[PROVIDED MATERIAL]
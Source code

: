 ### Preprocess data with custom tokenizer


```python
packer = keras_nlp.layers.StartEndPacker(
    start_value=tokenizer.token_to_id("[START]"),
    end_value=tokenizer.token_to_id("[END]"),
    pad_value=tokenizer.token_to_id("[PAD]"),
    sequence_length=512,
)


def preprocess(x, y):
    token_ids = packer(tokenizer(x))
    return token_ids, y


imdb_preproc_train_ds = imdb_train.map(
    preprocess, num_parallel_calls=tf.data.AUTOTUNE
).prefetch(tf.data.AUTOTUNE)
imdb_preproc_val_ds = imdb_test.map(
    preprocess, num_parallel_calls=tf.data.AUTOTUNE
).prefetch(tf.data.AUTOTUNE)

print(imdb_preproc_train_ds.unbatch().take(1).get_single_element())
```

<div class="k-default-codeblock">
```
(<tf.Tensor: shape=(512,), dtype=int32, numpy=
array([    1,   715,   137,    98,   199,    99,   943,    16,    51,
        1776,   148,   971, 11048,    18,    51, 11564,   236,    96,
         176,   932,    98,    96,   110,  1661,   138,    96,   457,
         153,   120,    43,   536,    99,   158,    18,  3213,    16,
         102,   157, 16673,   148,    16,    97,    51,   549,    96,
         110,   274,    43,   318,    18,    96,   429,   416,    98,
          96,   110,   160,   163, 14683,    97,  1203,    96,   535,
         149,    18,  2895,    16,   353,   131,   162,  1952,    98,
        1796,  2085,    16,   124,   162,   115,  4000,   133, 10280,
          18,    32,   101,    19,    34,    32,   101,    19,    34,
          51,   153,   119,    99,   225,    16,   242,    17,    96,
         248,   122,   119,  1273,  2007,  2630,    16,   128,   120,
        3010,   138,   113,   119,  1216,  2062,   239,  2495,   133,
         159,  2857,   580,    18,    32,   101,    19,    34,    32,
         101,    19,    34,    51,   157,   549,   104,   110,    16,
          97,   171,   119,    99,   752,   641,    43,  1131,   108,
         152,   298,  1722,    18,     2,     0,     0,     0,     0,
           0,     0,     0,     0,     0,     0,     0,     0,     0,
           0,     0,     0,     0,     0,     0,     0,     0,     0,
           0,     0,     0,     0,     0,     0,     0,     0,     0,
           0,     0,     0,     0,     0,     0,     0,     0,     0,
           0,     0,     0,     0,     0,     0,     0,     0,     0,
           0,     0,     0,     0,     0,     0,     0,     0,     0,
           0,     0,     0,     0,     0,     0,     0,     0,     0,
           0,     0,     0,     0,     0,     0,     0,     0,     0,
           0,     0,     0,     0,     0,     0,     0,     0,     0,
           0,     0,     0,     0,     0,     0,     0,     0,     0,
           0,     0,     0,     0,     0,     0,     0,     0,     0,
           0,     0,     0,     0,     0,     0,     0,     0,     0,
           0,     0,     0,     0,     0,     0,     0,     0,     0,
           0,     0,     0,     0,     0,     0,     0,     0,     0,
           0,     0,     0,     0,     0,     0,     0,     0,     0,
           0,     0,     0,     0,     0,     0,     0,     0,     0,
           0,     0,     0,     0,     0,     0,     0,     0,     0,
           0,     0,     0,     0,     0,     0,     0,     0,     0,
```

* * *

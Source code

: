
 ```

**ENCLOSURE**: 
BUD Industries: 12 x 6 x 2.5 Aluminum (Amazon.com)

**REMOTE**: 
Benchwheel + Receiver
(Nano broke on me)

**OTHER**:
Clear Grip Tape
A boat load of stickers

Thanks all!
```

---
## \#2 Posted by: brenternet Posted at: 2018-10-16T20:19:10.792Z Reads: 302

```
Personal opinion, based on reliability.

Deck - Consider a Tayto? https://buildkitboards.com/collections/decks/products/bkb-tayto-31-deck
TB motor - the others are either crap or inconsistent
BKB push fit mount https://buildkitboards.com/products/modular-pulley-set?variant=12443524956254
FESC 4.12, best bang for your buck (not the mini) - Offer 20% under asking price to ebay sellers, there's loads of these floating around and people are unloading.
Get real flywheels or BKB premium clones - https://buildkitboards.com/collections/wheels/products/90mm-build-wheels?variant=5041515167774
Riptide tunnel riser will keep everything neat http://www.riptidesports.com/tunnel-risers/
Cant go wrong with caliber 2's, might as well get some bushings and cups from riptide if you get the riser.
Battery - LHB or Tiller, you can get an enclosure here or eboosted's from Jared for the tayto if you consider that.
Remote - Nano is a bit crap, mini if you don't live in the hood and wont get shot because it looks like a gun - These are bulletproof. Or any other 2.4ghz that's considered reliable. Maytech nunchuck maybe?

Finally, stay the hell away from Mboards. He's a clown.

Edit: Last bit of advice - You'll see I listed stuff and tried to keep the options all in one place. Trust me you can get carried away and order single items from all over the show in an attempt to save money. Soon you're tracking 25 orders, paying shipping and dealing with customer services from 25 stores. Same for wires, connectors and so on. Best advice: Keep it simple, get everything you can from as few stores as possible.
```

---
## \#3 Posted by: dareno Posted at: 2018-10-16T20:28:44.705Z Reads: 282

...

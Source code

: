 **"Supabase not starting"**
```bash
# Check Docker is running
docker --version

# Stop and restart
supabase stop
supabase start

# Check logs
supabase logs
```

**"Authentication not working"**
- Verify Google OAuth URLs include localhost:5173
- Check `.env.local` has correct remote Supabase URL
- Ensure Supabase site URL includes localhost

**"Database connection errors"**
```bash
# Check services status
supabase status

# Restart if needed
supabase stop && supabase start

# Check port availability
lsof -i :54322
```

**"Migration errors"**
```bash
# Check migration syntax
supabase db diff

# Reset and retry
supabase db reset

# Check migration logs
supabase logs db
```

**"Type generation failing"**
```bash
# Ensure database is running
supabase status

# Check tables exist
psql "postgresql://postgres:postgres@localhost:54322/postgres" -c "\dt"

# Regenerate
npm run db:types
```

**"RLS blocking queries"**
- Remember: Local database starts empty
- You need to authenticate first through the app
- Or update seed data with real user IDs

[WHAT IS BEING ASKED]
Among the entries above, how many lines hold the string "collections"? Answer with the number only.

[SOLUTION BELOW]
2